Stadtentwicklung – Wirtschaftsentwicklung – ein Win-Win-Thema für Altena 

So zeigen sich Altenaer Unternehmen meiner Idee gegenüber sehr offen, Altena zum Bildungsstandort zu entwickeln. Mit einer Professsur und Nebenforschungsstelle einer größeren Universität, z.B. der Uni Siegen, der TU Dortmund, oder der Ruhr Universität Bochum, können wir junge Menschen in die Stadt holen und den Standort Altena für Nachwuchskräfte attraktiv machen. Hier gehen die Interessen von Stadtentwicklung und Wirtschaft Hand in Hand. Zu diesen und weiteren Themen werde ich daher am 23. April 2020 Unternehmen, Gewerbetreibende und interessierte Bürger/innen Altenas zu einem „Wirtschaftsgipfel Altena“ in die Burg Holtzbrinck einladen. 
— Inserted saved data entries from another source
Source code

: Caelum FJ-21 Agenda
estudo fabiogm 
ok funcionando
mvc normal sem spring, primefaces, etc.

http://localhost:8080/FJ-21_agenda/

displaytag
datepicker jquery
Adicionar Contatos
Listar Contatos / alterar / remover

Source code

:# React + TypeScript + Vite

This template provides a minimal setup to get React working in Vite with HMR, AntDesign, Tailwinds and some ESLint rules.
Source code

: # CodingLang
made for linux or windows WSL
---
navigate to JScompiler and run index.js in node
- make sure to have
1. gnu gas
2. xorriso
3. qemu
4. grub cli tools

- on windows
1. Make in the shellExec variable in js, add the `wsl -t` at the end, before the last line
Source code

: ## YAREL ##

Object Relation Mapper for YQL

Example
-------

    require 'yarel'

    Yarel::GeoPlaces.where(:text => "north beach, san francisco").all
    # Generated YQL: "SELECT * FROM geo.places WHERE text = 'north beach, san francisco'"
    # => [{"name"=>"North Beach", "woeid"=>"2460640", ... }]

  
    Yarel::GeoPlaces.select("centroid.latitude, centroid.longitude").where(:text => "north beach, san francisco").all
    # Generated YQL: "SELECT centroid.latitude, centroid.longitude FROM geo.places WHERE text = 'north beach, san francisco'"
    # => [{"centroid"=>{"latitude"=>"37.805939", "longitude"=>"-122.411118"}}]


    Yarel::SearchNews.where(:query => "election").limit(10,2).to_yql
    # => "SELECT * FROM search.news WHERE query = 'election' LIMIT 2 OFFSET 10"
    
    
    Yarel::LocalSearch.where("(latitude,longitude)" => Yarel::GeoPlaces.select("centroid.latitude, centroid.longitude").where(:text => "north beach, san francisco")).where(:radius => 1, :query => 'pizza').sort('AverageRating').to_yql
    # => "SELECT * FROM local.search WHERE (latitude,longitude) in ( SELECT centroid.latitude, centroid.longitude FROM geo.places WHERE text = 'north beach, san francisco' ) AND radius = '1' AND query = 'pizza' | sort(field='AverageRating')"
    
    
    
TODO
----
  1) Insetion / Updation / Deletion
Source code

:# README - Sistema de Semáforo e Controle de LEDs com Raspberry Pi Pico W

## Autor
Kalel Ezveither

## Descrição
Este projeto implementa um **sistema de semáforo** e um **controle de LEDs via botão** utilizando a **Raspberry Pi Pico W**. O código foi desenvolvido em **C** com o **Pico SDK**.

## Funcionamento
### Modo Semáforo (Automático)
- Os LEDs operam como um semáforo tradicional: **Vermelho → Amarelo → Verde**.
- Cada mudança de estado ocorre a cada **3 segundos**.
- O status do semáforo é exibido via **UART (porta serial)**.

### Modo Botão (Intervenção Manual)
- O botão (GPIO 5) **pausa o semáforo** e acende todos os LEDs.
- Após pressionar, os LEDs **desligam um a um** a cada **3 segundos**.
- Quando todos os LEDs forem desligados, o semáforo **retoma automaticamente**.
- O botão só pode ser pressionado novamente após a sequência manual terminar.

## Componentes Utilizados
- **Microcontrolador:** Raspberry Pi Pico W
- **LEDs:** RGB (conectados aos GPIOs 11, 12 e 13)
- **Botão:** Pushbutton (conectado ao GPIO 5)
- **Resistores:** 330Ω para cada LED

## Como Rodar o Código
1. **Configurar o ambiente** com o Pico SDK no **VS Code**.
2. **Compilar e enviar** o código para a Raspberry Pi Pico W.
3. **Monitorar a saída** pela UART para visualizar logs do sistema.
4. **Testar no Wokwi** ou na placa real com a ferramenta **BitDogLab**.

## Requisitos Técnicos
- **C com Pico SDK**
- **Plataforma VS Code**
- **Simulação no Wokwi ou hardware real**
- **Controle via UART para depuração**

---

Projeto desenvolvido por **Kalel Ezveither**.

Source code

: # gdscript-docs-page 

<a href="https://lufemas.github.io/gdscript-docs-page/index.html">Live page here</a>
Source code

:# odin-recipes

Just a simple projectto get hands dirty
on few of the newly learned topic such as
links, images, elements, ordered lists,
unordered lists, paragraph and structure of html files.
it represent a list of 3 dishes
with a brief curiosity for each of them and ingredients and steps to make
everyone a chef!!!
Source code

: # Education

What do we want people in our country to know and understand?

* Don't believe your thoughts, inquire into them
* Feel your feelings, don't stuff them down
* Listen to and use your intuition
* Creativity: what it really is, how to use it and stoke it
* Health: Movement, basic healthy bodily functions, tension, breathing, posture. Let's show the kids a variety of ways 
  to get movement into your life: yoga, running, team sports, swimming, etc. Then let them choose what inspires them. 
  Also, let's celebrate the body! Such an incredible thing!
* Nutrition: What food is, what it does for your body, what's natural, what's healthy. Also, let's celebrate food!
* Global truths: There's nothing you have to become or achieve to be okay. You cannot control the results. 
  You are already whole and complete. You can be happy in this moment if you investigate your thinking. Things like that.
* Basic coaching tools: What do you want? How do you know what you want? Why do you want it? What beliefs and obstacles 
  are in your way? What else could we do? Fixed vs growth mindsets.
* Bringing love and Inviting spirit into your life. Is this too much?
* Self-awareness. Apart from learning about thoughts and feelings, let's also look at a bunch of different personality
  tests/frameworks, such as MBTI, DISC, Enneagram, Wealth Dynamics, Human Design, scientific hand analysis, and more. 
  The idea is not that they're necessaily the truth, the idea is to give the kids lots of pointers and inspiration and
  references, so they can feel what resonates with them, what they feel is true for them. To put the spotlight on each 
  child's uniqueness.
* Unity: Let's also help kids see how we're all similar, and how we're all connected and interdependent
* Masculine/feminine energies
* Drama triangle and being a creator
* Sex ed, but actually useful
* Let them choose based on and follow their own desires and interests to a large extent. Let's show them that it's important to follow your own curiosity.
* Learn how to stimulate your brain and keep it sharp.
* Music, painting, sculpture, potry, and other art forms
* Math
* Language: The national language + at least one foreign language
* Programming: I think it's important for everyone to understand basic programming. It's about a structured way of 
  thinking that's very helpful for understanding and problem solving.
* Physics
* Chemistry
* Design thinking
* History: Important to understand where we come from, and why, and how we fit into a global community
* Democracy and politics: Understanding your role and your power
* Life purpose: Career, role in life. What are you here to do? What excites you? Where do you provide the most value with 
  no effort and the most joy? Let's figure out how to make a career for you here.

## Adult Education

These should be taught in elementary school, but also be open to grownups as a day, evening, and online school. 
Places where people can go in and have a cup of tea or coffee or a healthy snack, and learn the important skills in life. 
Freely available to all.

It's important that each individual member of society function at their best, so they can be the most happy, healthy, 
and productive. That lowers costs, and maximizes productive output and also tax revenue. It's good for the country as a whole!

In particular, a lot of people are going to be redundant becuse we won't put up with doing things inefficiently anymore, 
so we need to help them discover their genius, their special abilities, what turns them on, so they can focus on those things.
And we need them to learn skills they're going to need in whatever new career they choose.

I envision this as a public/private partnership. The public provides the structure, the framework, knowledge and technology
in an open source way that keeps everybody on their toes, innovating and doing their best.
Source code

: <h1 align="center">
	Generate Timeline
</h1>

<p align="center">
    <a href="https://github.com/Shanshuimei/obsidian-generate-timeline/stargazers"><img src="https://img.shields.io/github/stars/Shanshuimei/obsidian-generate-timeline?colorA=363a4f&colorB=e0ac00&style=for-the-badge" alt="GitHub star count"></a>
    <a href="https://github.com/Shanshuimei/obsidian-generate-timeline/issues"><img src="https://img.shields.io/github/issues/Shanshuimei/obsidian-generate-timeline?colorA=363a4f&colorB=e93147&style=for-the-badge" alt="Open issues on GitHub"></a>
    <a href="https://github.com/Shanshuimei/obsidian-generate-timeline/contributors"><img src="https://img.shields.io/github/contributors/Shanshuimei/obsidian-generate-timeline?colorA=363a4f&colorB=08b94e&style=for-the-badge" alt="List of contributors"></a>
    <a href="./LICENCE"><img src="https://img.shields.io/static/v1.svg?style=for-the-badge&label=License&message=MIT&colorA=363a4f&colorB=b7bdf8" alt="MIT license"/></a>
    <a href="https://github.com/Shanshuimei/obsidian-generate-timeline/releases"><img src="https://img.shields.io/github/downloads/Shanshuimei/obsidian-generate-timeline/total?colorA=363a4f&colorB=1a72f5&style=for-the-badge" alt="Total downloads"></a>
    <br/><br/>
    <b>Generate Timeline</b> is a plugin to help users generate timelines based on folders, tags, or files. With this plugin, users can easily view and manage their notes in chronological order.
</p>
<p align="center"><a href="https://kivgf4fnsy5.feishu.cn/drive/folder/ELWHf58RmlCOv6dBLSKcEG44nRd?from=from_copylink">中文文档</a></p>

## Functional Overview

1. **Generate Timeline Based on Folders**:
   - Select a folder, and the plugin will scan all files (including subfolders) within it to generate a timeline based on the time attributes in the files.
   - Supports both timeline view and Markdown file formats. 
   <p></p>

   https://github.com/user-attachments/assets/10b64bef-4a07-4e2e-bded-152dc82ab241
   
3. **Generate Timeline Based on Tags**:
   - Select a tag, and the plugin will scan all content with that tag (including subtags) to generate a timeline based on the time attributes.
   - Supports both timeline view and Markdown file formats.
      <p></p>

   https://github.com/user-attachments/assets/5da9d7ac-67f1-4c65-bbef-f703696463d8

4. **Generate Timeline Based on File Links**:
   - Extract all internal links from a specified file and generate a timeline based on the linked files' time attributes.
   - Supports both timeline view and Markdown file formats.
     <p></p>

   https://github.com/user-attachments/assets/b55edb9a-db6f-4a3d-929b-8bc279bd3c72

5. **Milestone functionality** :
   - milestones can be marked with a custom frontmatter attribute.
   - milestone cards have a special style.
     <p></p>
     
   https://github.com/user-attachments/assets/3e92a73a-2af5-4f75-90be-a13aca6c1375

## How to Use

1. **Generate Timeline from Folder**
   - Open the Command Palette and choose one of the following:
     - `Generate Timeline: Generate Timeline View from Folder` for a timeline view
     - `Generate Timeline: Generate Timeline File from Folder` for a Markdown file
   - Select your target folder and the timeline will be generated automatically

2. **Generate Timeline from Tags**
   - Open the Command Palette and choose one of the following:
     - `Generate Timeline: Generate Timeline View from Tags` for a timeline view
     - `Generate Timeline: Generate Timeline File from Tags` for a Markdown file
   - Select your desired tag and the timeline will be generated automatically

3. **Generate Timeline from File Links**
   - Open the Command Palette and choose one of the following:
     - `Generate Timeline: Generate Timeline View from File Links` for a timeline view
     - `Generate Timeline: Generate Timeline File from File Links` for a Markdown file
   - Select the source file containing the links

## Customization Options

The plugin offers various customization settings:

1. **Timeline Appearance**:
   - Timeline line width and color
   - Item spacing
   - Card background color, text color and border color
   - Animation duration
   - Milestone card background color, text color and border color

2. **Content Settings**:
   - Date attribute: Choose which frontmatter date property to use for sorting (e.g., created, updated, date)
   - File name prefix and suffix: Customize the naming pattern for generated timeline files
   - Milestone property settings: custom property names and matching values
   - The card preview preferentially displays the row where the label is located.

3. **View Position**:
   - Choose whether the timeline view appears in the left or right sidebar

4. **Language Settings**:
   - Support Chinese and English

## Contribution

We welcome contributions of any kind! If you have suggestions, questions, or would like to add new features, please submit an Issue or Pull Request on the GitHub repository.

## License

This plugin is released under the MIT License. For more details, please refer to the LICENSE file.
Der durchgehende Lenneradweg vom Pott ins Sauerland – Hebel für die lebendige Tourismusstadt Altena

Der durchgehende Lenneradweg mit Anbindung ans Ruhrgebiet und Weiterführung in die Kommunen der Lenneschiene wurde von Anfang an von einigen meiner Kritiker als viel zu „dickes Brett“ bezeichnet. „Daran beißt Du dir die Zähne aus“ hieß es nicht selten. Mit Verwunderung konnte ich feststellen, dass dieses Brett, um beim Bild zu bleiben, seit Jahren mit viel Engagement und Fachwissen und zahlreichen Verbänden, Initiatoren gebohrt wird. Es ist längst reif zur Umsetzung. Wenn dieser Radweg jährlich von mehr als 300.000 Menschen (vorsichtige Schätzung bisheriger Initiatoren und Studien) genutzt wird, frage ich mich, warum in den vergangenen 20 Jahren dieses Pfund liegengelassen wurde. Spätestens mit der Entwicklung der E-Bikes wurde hier Tourismus und Stadtentwicklung verschlafen. Schließlich ist Radfahren längst kein Thema mehr nur für Sportbegeisterte, sondern eben für alle. Die Projektanträge sind bis Berlin dem Ministerium für Bau und Heimat vorgestellt, diskutiert und für gut befunden worden worden. Die Finanzierung wurde bereits über verschiedene Fördertöpfe bewilligt bzw. zugesagt. Der nächste Schritt zur Umsetzung wäre nun ein überregionales Planungsbüro, an dem sich alle Kommunen der Lenneschiene im Sinne eines Steuerkreises beteiligen. Ob hier Altena mehr oder weniger engagiert war als die Nachbarkommunen, sei dahingestellt. Verwunderlich finde ich allerdings, dass sich gerade jetzt diejenigen wie Phönix aus der Asche erheben und zum Radweg bekennen, die offensichtlich jahrzehntelang in dieser Angelegenheit keinerlei Bewegung gezeigt haben. Besonders wenn es sich dabei um politischen Vertreter handelt, die aufgrund ihrer Parteizugehörigkeit Anwälte für ökologisch nachhaltige Stadtentwicklung sein müssten. 

Was tun?

Wenn Ihnen diese Themen wie mir unter den Nägeln brennen, besuchen Sie meine kommende Dialogveranstaltung „Hömma, Altena!“ am 12. März 2020 um 19:00 Uhr in der Villa Altena

Kommen Sie, wenn Sie sich für Wirtschaftsentwicklung und den Bildungsstandort Altena interessieren, zum „Wirtschaftsgipfel Altena“ am 23. April 2020 um 19:00 Uhr in die Burg Holtzbrinck

Und wer sich zwischendurch mal Lust auf den Lenneradweg durch Altena machen möchte, dem empfehle ich am 14. März um 11:30 den Medientag des ADFC mit Informationen rund ums Fahrradfahren im Märkischen Kreis im Filmpalast Iserlohn. Der Landrat und ich werden dabei sein!